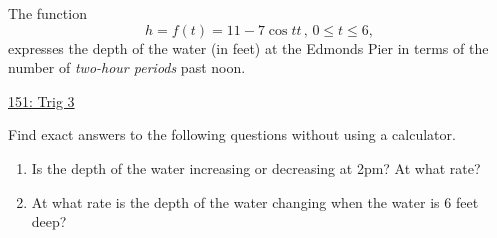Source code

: \documentclass{ximera}
\begin{document}
\begin{question}  \label{Qghghgfdgdsfg0900}

The function
\[
       h = f(t) = 11 - 7 \cos t t \, , \, 0\leq t \leq 6 ,
\]
expresses the depth of the water (in feet) at the Edmonds Pier in terms of the number of \emph{two-hour periods} past noon.

\begin{onlineOnly}
    \begin{center}
\end{center}
\end{onlineOnly}

\href{https://www.desmos.com/calculator/4bh7kimi7f}{151: Trig 3}

Find exact answers to the following questions without using a calculator.


\begin{enumerate}
\item Is the depth of the water increasing or decreasing at 2pm? At what rate?

\item At what rate is the depth of the water changing when the water is $6$ feet deep? 

\end{enumerate}
\end{question}
\end{document}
..............................
The entries must be written out again unchanged. Images are to be left out.

Source code

: \documentclass{ximera}
\begin{document}
\begin{question}  \label{Qghghgfdgdsfg0900}

The function
\[
       h = f(t) = 11 - 7 \cos t t \, , \, 0\leq t \leq 6 ,
\]
expresses the depth of the water (in feet) at the Edmonds Pier in terms of the number of \emph{two-hour periods} past noon.

\begin{onlineOnly}
    \begin{center}
\end{center}
\end{onlineOnly}

\href{https://www.desmos.com/calculator/4bh7kimi7f}{151: Trig 3}

Find exact answers to the following questions without using a calculator.


\begin{enumerate}
\item Is the depth of the water increasing or decreasing at 2pm? At what rate?

\item At what rate is the depth of the water changing when the water is $6$ feet deep? 

\end{enumerate}
\end{question}
\end{document}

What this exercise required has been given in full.